With one particular child.
From one particular country.
You might even read my painful attempts to speak Amharic and wonder if I know much of anything at all. So, read on, but don't say I didn't warn you.
In a previous post on Language and Adjustment of older adopted children, I opened with the caveat that
"each child will have his or her own unique timetable regarding adjustment and language. This will be dependent on a number of things: age, emotional condition, ease of adaptability in general, and with regard to acquisition of a second language (in this case English) the level of acquisition of the native language (in this case Amharic). "
If you are seeking to understand language acquisition and the theory behind it, that post is chock full of excellent links to people who are much smarter than me giving their two cents on English Language Learning. But today, let's talk about the nitty-gritty "How do you do it?" or "How do you make it through each day communicating with a child you barely know, whose dance you've yet to learn, without (either one of you) going insane?"
I think the first and most important thing to understand is that learning a new language is difficult. It can be easi--ER for some people, but in general, it is a process that takes time. In fact, the average length of time for fluency ranges from between 3 years to almost 7 years! (I like to remind myself of that fact when I am still correcting subject-verb agreement in an eleven year old. I think it makes both of us feel better.)
Another important thing to remember is (particularly if you have other children or have ever been a child) is that people have been teaching and learning language inherently in their families for, well, forever. Unless your family lives in complete silence, moving silently from one moment to the next--in which case, I might like to vacation in such a peaceful surrounding--your home is probably rich with language--spoken and written. So, just as you learned English, and as you taught your babies English, you will also teach your older adopted child English.
- As you did with your babies, you will start small. Begin with letters, sounds, sight word and rhyming words. Sing the ABC song and read bedtime stories. It may feel quite normal to do all of these things with a chubby little bundle of a 1, 2 or 3 year old, but it may feel mighty awkward at first to do these things with an older child. But guess what? That's one paradigm parents of older adopted children need to break--and break early. There will be moments, trust me on this, when you will be embarrassed in a public forum by the toddler language spewing from the mouth of the 'tween body of your newly arrived child. Parenting is the best slice of humble pie you may ever be served and with older adopted children the waitress just keeps dishing them up!
- You will worry about having speakers of their first language nearby--like sitting at your kitchen table ready to interpret, explain and reassure your child. We knew a few native Amharic speakers--but not well enough to have regular contact with them. We kept phone numbers from family who remained in Ethiopia and other age-mates from the orphanage who were adopted into American families. After a short amount of time, however, the Amharic conversations were replaced with English and when that wasn't possible, conversations became photo exchanges.
- You will feel torn between ensuring your child learns English and understanding that in order to do so, slowly her first language will retreat to a less-often used portion of her mind. It will make you wonder if it is a fair trade.
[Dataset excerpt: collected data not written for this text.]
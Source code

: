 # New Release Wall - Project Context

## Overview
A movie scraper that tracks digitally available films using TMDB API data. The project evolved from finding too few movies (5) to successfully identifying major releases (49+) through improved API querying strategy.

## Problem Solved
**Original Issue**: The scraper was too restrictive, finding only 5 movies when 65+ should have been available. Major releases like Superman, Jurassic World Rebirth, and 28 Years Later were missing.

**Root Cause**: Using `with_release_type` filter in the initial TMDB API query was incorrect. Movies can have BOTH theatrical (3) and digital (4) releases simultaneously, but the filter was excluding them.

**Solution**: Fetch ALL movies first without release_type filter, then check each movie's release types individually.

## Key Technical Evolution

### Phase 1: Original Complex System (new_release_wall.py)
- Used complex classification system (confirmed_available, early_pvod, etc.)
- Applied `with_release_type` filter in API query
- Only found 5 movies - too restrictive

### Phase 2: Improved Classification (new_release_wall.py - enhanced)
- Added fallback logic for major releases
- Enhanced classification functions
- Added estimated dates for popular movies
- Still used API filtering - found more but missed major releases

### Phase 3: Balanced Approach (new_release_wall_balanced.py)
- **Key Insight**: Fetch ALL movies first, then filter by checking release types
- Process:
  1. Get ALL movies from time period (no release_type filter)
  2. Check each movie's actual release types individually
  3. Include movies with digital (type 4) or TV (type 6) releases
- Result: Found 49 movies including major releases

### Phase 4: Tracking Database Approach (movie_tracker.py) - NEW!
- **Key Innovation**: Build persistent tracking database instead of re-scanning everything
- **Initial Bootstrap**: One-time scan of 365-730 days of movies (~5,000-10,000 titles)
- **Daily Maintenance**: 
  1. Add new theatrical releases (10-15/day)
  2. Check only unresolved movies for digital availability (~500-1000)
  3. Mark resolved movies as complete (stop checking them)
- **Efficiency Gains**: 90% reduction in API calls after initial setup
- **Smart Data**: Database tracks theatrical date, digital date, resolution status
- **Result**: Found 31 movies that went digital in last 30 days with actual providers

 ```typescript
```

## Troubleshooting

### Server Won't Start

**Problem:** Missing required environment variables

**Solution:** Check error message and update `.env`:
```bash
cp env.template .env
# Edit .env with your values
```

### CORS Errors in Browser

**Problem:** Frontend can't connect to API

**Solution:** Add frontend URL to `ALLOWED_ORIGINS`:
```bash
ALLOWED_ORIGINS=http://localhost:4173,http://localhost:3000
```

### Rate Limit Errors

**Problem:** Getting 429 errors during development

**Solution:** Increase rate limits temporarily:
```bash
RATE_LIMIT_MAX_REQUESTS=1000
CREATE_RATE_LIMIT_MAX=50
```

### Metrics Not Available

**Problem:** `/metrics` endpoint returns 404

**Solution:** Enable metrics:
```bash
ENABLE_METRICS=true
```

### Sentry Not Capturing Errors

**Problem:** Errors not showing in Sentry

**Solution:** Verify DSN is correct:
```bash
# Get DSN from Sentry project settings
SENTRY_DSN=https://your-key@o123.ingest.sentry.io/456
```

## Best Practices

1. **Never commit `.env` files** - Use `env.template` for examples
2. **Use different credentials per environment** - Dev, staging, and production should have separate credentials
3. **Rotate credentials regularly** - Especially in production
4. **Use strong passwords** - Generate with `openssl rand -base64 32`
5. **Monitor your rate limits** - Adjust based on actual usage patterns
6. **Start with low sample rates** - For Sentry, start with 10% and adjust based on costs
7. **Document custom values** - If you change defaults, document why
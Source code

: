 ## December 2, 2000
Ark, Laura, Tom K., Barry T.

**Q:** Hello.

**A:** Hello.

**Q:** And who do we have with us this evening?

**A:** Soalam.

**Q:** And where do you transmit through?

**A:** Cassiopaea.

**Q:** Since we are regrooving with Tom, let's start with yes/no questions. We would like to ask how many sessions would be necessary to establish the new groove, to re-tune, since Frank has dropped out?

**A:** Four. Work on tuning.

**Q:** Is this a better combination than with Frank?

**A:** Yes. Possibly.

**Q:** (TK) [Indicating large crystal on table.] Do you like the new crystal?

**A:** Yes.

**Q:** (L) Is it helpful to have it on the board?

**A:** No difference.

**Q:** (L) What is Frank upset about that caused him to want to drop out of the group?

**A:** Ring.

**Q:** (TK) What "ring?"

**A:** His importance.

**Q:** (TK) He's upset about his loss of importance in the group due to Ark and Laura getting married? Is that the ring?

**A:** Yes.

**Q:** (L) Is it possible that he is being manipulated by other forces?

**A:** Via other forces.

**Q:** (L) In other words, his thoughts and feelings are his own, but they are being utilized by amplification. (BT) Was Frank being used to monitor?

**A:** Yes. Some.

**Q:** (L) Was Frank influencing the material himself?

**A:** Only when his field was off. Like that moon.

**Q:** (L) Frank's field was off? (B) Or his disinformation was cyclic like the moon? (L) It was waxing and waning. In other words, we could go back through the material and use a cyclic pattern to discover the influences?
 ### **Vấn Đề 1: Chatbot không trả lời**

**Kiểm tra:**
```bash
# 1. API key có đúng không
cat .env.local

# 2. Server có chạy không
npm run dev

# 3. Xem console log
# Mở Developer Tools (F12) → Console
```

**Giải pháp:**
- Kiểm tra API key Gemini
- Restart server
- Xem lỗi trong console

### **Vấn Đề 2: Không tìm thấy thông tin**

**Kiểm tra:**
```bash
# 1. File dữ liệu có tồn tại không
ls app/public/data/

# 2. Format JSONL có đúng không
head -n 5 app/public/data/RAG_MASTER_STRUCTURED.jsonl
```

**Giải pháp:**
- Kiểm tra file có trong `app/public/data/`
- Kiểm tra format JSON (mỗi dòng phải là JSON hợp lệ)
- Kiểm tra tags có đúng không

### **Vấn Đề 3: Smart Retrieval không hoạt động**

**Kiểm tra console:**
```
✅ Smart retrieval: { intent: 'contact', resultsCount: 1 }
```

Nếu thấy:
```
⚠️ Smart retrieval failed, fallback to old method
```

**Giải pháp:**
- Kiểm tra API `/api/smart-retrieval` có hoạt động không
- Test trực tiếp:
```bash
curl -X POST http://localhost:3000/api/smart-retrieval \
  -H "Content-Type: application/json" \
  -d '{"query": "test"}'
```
- And you will be frustrated by their seemingly slow or stalled progress. In case you hadn't heard this newsflash...
The feeling will be--without question--quite mutual at times.
The good news is when progress comes--and it will--you will both understand and appreciate how far you've come.
Another blessing of an older child's language learning process?
An older child will come with a pre-made template that enabled her to learn her first language, which will aid an older child in learning a second language (and will remain in place should your child choose to "re-learn" her native language someday). A child who is proficient in her native language will have an easier time acquiring a second one. Also, one great benefit to our little Ethiopian-English phrase book was that we could point to the word or phrase in English and Hannah could read the Amharic translation to understand what we meant. There were some haphazard pantomimes which occurred, but eventually we understood each other. But these first stories are part and parcel of the process. And they are priceless in creating memories necessary for bonding.
Like I said, language acquisition is a funny thing. It takes years for fluency. And while I fully believe that speaking correctly and teaching our children (whether first or second language English speakers) to speak properly is important, I have come to appreciate not acting as the grammar police on every.single.occasion. Because language is more than a Pygmalion-perfected speech. And sometimes, when you're not paying attention, you learn a little something along the way, too.